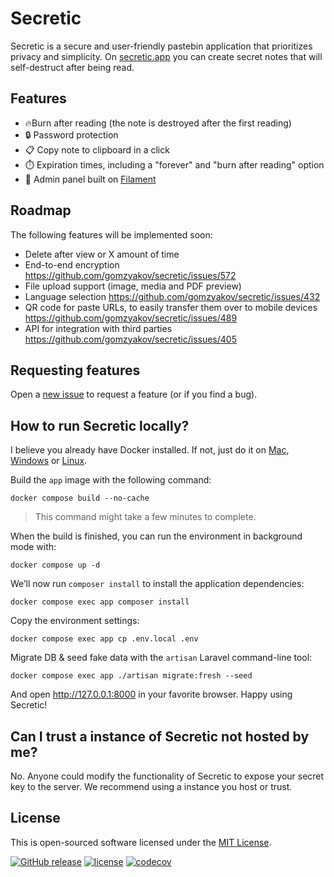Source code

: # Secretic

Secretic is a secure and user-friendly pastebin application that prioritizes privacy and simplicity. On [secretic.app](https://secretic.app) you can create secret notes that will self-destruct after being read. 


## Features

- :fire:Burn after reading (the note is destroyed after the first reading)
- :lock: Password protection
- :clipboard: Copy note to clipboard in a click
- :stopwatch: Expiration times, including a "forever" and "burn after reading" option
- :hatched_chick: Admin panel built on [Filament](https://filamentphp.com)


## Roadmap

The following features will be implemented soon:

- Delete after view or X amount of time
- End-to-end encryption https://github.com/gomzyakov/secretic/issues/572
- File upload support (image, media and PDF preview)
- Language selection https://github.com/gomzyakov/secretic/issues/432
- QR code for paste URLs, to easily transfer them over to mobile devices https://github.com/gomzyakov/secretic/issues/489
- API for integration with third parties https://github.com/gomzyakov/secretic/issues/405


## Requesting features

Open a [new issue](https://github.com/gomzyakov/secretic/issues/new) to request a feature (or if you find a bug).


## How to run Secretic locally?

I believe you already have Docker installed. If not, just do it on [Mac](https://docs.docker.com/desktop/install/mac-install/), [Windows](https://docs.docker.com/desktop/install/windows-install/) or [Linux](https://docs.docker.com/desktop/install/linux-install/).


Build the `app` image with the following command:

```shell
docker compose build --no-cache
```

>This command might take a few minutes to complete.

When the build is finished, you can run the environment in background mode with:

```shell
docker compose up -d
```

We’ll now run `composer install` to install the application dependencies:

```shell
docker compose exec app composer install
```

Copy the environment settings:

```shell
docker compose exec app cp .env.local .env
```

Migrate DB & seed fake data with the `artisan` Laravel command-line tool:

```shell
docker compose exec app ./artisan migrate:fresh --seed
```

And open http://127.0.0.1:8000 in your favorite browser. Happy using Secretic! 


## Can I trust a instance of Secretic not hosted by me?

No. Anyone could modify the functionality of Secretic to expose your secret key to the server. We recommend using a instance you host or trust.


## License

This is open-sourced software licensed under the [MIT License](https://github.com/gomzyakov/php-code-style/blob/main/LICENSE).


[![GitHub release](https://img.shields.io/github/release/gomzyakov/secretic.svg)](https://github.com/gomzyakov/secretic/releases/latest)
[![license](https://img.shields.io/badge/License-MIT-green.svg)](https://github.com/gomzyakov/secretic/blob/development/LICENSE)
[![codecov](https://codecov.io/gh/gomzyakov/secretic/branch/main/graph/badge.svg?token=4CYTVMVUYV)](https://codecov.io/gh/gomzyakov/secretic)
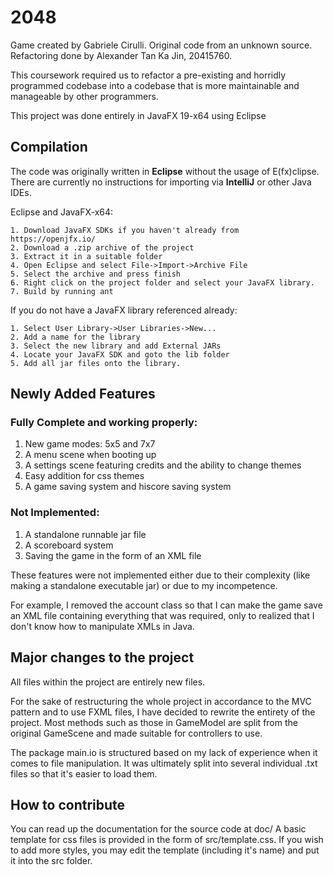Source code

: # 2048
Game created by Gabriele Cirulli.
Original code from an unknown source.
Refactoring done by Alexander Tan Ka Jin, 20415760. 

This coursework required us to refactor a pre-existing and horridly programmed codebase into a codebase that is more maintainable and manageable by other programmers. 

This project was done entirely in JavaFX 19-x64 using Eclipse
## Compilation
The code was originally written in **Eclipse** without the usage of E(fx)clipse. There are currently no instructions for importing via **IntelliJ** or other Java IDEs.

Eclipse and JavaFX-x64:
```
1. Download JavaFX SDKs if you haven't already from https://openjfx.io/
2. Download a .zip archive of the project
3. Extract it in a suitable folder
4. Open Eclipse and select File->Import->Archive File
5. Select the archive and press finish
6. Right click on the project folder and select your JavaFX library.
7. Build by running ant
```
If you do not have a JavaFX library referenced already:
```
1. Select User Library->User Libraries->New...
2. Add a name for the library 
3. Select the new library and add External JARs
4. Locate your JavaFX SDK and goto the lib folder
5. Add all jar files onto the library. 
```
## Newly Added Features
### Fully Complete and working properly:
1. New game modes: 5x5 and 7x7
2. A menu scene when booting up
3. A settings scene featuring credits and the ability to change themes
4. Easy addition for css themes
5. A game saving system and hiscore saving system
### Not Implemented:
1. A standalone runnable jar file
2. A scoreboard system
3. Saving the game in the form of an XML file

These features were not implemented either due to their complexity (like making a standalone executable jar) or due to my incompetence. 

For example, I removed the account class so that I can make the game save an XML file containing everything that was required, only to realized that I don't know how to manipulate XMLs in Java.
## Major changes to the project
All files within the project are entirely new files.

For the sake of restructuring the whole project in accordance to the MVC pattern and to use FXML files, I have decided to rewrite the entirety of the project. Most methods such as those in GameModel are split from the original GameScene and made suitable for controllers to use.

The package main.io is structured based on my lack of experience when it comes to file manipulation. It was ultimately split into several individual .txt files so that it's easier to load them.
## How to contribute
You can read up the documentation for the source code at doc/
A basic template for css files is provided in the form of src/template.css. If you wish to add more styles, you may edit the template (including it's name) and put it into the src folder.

++++++

*What you have to do*: When a line of the entries above contains the word "entirely", include it in a tally, then give that tally alone.

*Written response*: 2